WHAT YOU ARE ASKED TO DO: Please give back all the records exactly, but keep the pictures out.

PROVIDED RECORDS:
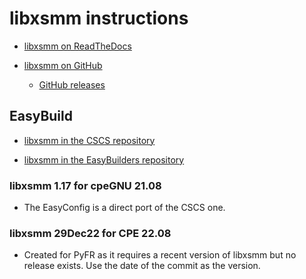 # libxsmm instructions

  * [libxsmm on ReadTheDocs](https://readthedocs.org/projects/libxsmm/)

  * [libxsmm on GitHub](https://github.com/hfp/libxsmm)

      * [GitHub releases](https://github.com/hfp/libxsmm/releases)


## EasyBuild

  * [libxsmm in the CSCS repository](https://github.com/eth-cscs/production/tree/master/easybuild/easyconfigs/l/libxsmm)

  * [libxsmm in the EasyBuilders repository](https://github.com/easybuilders/easybuild-easyconfigs/tree/develop/easybuild/easyconfigs/l/libxsmm)


### libxsmm 1.17 for cpeGNU 21.08

  * The EasyConfig is a direct port of the CSCS one.

### libxsmm 29Dec22 for CPE 22.08

  * Created for PyFR as it requires a recent version of libxsmm but no release
    exists. Use the date of the commit as the version.
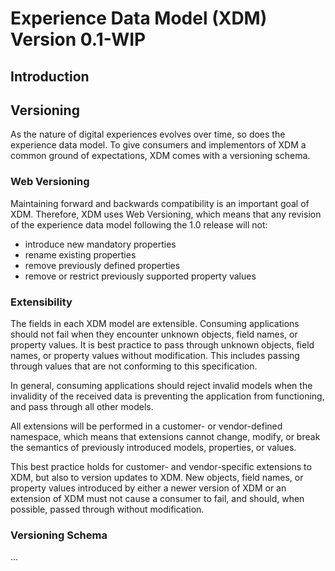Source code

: # Experience Data Model (XDM) Version 0.1-WIP

## Introduction

## Versioning

As the nature of digital experiences evolves over time, so does the experience data model. To give consumers and implementors of XDM a common ground of expectations, XDM comes with a versioning schema.

### Web Versioning

Maintaining forward and backwards compatibility is an important goal of XDM. Therefore, XDM uses Web Versioning, which means that any revision of the experience data model following the 1.0 release will not:

* introduce new mandatory properties
* rename existing properties
* remove previously defined properties
* remove or restrict previously supported property values

### Extensibility

The fields in each XDM model are extensible. Consuming applications should not fail when they encounter unknown objects, field names, or property values. It is best practice to pass through unknown objects, field names, or property values without modification. This includes passing through values that are not conforming to this specification.

In general, consuming applications should reject invalid models when the invalidity of the received data is preventing the application from functioning, and pass through all other models.

All extensions will be performed in a customer- or vendor-defined namespace, which means that extensions cannot change, modify, or break the semantics of previously introduced models, properties, or values.

This best practice holds for customer- and vendor-specific extensions to XDM, but also to version updates to XDM. New objects, field names, or property values introduced by either a newer version of XDM or an extension of XDM must not cause a consumer to fail, and should, when possible, passed through without modification.

### Versioning Schema

…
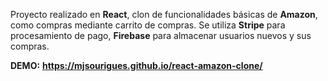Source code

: Proyecto realizado en **React**, clon de funcionalidades básicas de **Amazon**, como compras mediante carrito de compras.
Se utiliza **Stripe** para procesamiento de pago, **Firebase** para almacenar usuarios nuevos y sus compras.

**DEMO:**
**https://mjsourigues.github.io/react-amazon-clone/**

WRITTEN REPLY:
 # libxsmm instructions

  * [libxsmm on ReadTheDocs](https://readthedocs.org/projects/libxsmm/)

  * [libxsmm on GitHub](https://github.com/hfp/libxsmm)

      * [GitHub releases](https://github.com/hfp/libxsmm/releases)


## EasyBuild

  * [libxsmm in the CSCS repository](https://github.com/eth-cscs/production/tree/master/easybuild/easyconfigs/l/libxsmm)

  * [libxsmm in the EasyBuilders repository](https://github.com/easybuilders/easybuild-easyconfigs/tree/develop/easybuild/easyconfigs/l/libxsmm)


### libxsmm 1.17 for cpeGNU 21.08

  * The EasyConfig is a direct port of the CSCS one.

### libxsmm 29Dec22 for CPE 22.08

  * Created for PyFR as it requires a recent version of libxsmm but no release
    exists. Use the date of the commit as the version.
Source code

: # Experience Data Model (XDM) Version 0.1-WIP

## Introduction

## Versioning

As the nature of digital experiences evolves over time, so does the experience data model. To give consumers and implementors of XDM a common ground of expectations, XDM comes with a versioning schema.

### Web Versioning

Maintaining forward and backwards compatibility is an important goal of XDM. Therefore, XDM uses Web Versioning, which means that any revision of the experience data model following the 1.0 release will not:

* introduce new mandatory properties
* rename existing properties
* remove previously defined properties
* remove or restrict previously supported property values

### Extensibility

The fields in each XDM model are extensible. Consuming applications should not fail when they encounter unknown objects, field names, or property values. It is best practice to pass through unknown objects, field names, or property values without modification. This includes passing through values that are not conforming to this specification.

In general, consuming applications should reject invalid models when the invalidity of the received data is preventing the application from functioning, and pass through all other models.

All extensions will be performed in a customer- or vendor-defined namespace, which means that extensions cannot change, modify, or break the semantics of previously introduced models, properties, or values.

This best practice holds for customer- and vendor-specific extensions to XDM, but also to version updates to XDM. New objects, field names, or property values introduced by either a newer version of XDM or an extension of XDM must not cause a consumer to fail, and should, when possible, passed through without modification.

### Versioning Schema

…
Source code

: Proyecto realizado en **React**, clon de funcionalidades básicas de **Amazon**, como compras mediante carrito de compras.
Se utiliza **Stripe** para procesamiento de pago, **Firebase** para almacenar usuarios nuevos y sus compras.

**DEMO:**
**https://mjsourigues.github.io/react-amazon-clone/**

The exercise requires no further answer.